Dino decide agir e leva a Fachin pedido que envolve Mendonça

O ministro Flávio Dino, do Supremo Tribunal Federal (STF), pediu ao presidente da Corte, Edson Fachin, que sejam investigadas possíveis conexões entre o Banco Master, o Instituto Iter, ligado ao ministro André Mendonça, e contratos firmados com órgãos públicos de São Paulo. A solicitação ocorre em meio à crise que envolve integrantes do STF e acrescenta um novo capítulo às discussões sobre a atuação de Mendonça em processos relacionados ao banco. Dino afirma que há circunstâncias que precisam ser esclarecidas antes de qualquer conclusão sobre eventual irregularidade.
A decisão está relacionada a uma ação que discute regras para o funcionamento de cemitérios privados no estado de São Paulo. Dino chamou atenção para a atuação de Mendonça nesse processo, especialmente depois que o ministro apresentou, em abril de 2025, voto contrário à manutenção de uma medida cautelar que afetava empresas do setor. Segundo Dino, outros elementos também merecem análise, entre eles o fato de Alexandre de Almeida Mendonça, irmão do ministro, trabalhar na SP Regula, agência responsável pela regulação de serviços públicos da capital paulista e que possui atuação na área funerária e cemiterial.

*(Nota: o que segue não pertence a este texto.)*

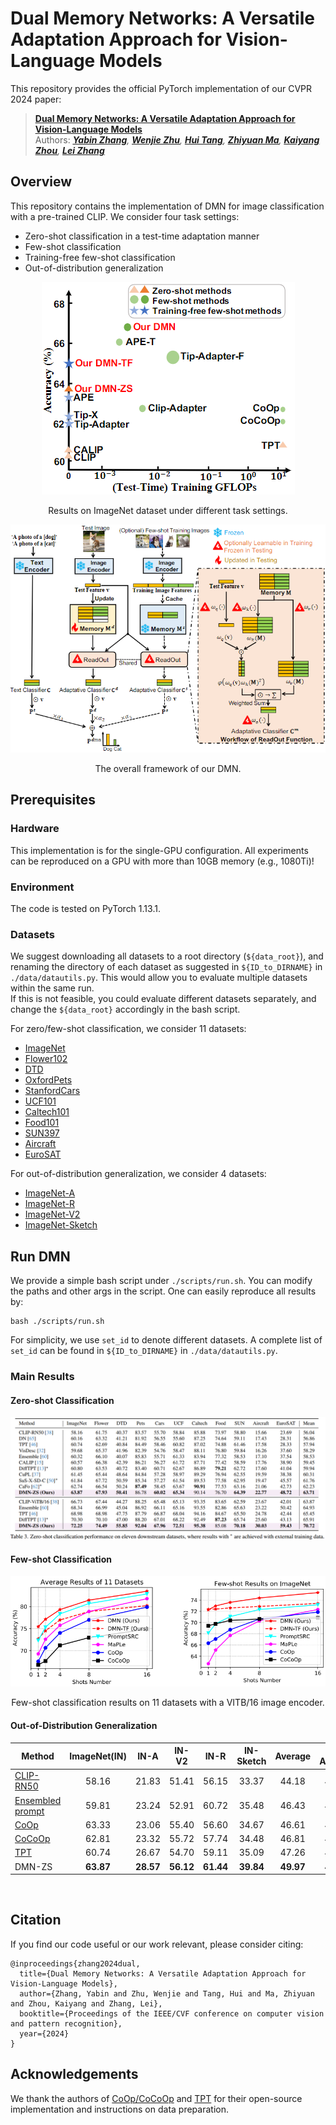 # Dual Memory Networks: A Versatile Adaptation Approach for Vision-Language Models

This repository provides the official PyTorch implementation of our CVPR 2024 paper:    

> [<ins>**Dual Memory Networks: A Versatile Adaptation Approach for Vision-Language Models**</ins>](https://github.com/YBZh/DMN)   
> Authors: *[<ins>**Yabin Zhang**</ins>](https://scholar.google.com/citations?user=p0GLwtoAAAAJ&hl=en), [<ins>**Wenjie Zhu**</ins>](https://scholar.google.com/citations?user=8hodVdAAAAAJ&hl=en&oi=sra), [<ins>**Hui Tang**</ins>](https://scholar.google.com/citations?user=eqVvhiQAAAAJ&hl=en), [<ins>**Zhiyuan Ma**</ins>](https://scholar.google.com/citations?user=F15mLDYAAAAJ&hl=en&oi=ao), [<ins>**Kaiyang Zhou**</ins>](https://scholar.google.com/citations?user=gRIejugAAAAJ&hl=en&oi=ao), [<ins>**Lei Zhang**</ins>](https://scholar.google.com/citations?user=tAK5l1IAAAAJ&hl=en&oi=ao)*   


## Overview
This repository contains the implementation of DMN for image classification with a pre-trained CLIP. We consider four task settings:  

* Zero-shot classification in a test-time adaptation manner
* Few-shot classification
* Training-free few-shot classification
* Out-of-distribution generalization

<p align = "center">
<img src = "figures/acc_gflops.png">
</p>
<p align = "center">
Results on ImageNet dataset under different task settings.
</p>

<p align = "center">
<img src = "figures/framework.png">
</p>
<p align = "center">
The overall framework of our DMN.
</p>

## Prerequisites

### Hardware

This implementation is for the single-GPU configuration. All experiments can be reproduced on a GPU with more than 10GB memory (e.g., 1080Ti)!

### Environment 
The code is tested on PyTorch 1.13.1.

### Datasets 

We suggest downloading all datasets to a root directory (`${data_root}`), and renaming the directory of each dataset as suggested in `${ID_to_DIRNAME}` in `./data/datautils.py`. This would allow you to evaluate multiple datasets within the same run.     
If this is not feasible, you could evaluate different datasets separately, and change the `${data_root}` accordingly in the bash script.


For zero/few-shot classification, we consider 11 datasets:
* [ImageNet](https://image-net.org/index.php) 
* [Flower102](https://www.robots.ox.ac.uk/~vgg/data/flowers/102/102flowers.tgz)
* [DTD](https://www.robots.ox.ac.uk/~vgg/data/dtd/download/dtd-r1.0.1.tar.gz)
* [OxfordPets](https://www.robots.ox.ac.uk/~vgg/data/pets/data/images.tar.gz)
* [StanfordCars](https://ai.stanford.edu/~jkrause/cars/car_dataset.html)
* [UCF101](https://drive.google.com/file/d/10Jqome3vtUA2keJkNanAiFpgbyC9Hc2O/view?usp=sharing)
* [Caltech101](http://www.vision.caltech.edu/Image_Datasets/Caltech101/101_ObjectCategories.tar.gz)
* [Food101](http://data.vision.ee.ethz.ch/cvl/food-101.tar.gz)
* [SUN397](http://vision.princeton.edu/projects/2010/SUN/SUN397.tar.gz)
* [Aircraft](https://www.robots.ox.ac.uk/~vgg/data/fgvc-aircraft/archives/fgvc-aircraft-2013b.tar.gz)
* [EuroSAT](http://madm.dfki.de/files/sentinel/EuroSAT.zip)
 
For out-of-distribution generalization, we consider 4 datasets:

* [ImageNet-A](https://github.com/hendrycks/natural-adv-examples)
* [ImageNet-R](https://github.com/hendrycks/imagenet-r)
* [ImageNet-V2](https://s3-us-west-2.amazonaws.com/imagenetv2public/imagenetv2-matched-frequency.tar.gz)
* [ImageNet-Sketch](https://github.com/HaohanWang/ImageNet-Sketch)

## Run DMN

We provide a simple bash script under `./scripts/run.sh`. You can modify the paths and other args in the script. One can easily reproduce all results by:    

```
bash ./scripts/run.sh
```
  
For simplicity, we use `set_id` to denote different datasets. A complete list of `set_id` can be found in `${ID_to_DIRNAME}` in `./data/datautils.py`. 


### Main Results

#### Zero-shot Classification
<p align = "center">
<img src = "figures/zero-shot.png">
</p>
<p align = "center">
</p>

#### Few-shot Classification

<p align = "center">
<img src = "figures/few-shot.png">
</p>
<p align = "center">
Few-shot classification results on 11 datasets with a VITB/16 image encoder.
</p>

#### Out-of-Distribution Generalization

<div align="center">

| Method           | ImageNet(IN) | IN-A | IN-V2 | IN-R | IN-Sketch | Average | OOD Average |
|------------------|:--------:|:----------:|:-----------:|:----------:|:---------------:|:-------:|:-----------:|
| [CLIP-RN50](https://arxiv.org/abs/2103.00020)       |   58.16  |    21.83   |    51.41    |    56.15   |      33.37      |  44.18  |    40.69    |
| [Ensembled prompt](https://arxiv.org/abs/2103.00020)|   59.81  |    23.24   |    52.91    |    60.72   |      35.48      |  46.43  |    43.09    |
| [CoOp](https://arxiv.org/abs/2109.01134)            |   63.33  |    23.06   |    55.40    |    56.60   |      34.67      |  46.61  |    42.43    |
| [CoCoOp](https://arxiv.org/abs/2203.05557)          |   62.81  |    23.32   |    55.72    |    57.74   |      34.48      |  46.81  |    42.82    |
| [TPT](https://arxiv.org/pdf/2209.07511.pdf)             |   60.74  |    26.67   |     54.70    |    59.11   |      35.09      |  47.26  |    43.89    |
| DMN-ZS             |   **63.87**  |    **28.57**   |     **56.12**    |    **61.44**   |      **39.84**      |  **49.97**  |    **46.49**    |

</div>
<br />

## Citation
If you find our code useful or our work relevant, please consider citing: 
```
@inproceedings{zhang2024dual,
  title={Dual Memory Networks: A Versatile Adaptation Approach for Vision-Language Models},
  author={Zhang, Yabin and Zhu, Wenjie and Tang, Hui and Ma, Zhiyuan and Zhou, Kaiyang and Zhang, Lei},
  booktitle={Proceedings of the IEEE/CVF conference on computer vision and pattern recognition},
  year={2024}
}
```

## Acknowledgements
We thank the authors of [CoOp/CoCoOp](https://github.com/KaiyangZhou/CoOp) and [TPT](https://github.com/azshue/TPT/tree/main) for their open-source implementation and instructions on data preparation.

Outro ponto mencionado por Dino é um encontro entre André Mendonça e Daniel Vorcaro, então controlador do Banco Master, realizado em março de 2025 na sede do Instituto Iter. A reunião ganha relevância na decisão porque, posteriormente, o instituto passou a manter contratos remunerados com o município de São Paulo, que também possui relação com a área discutida no processo dos cemitérios privados. O objetivo apontado por Dino é verificar se existe alguma conexão entre esses acontecimentos e a atuação de Mendonça no julgamento.
A decisão também menciona Fabiano Zettel, cunhado de Vorcaro e citado em investigações relacionadas ao Banco Master. Segundo Dino, Zettel trabalhava em uma empresa ligada ao setor funerário de São Paulo. O ministro ainda citou um contrato de aproximadamente R$ 1,63 milhão firmado pelo Instituto Iter com a Fundação para o Desenvolvimento da Educação (FDE), ligada ao governo paulista, para serviços técnicos na área de formação e gestão educacional. O contrato é apontado como outro elemento que, na avaliação de Dino, precisa ser analisado.

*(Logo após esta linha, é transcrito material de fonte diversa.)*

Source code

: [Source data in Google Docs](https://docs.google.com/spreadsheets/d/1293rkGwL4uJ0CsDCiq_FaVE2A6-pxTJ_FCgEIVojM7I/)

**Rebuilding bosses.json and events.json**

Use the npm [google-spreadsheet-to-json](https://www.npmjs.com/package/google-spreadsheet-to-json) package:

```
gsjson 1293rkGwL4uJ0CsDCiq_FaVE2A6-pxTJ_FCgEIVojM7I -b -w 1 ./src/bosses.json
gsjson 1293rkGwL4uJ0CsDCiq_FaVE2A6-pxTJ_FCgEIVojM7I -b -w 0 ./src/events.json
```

Com base nesse conjunto de informações, Flávio Dino encaminhou a questão a Fachin para que sejam apuradas as possíveis relações entre o encontro de Vorcaro com Mendonça, o Instituto Iter, os contratos mantidos pela entidade e a participação do ministro no processo envolvendo os cemitérios privados. A medida, portanto, representa um pedido de investigação e não uma conclusão sobre a existência de irregularidade. Os fatos citados deverão ser analisados para verificar se há alguma relação relevante entre os episódios.
A nova iniciativa ocorre em um momento de forte tensão dentro do STF, especialmente após acusações e questionamentos envolvendo Mendonça e Alexandre de Moraes no contexto do Caso Master. A decisão de Dino amplia o número de questões envolvendo a atuação de Mendonça que poderão ser examinadas pela Presidência da Corte. Agora, caberá a Fachin avaliar o pedido e definir os próximos passos para esclarecer as possíveis conexões apontadas pelo ministro, enquanto o STF enfrenta uma disputa interna que já colocou diferentes integrantes da Corte em lados opostos.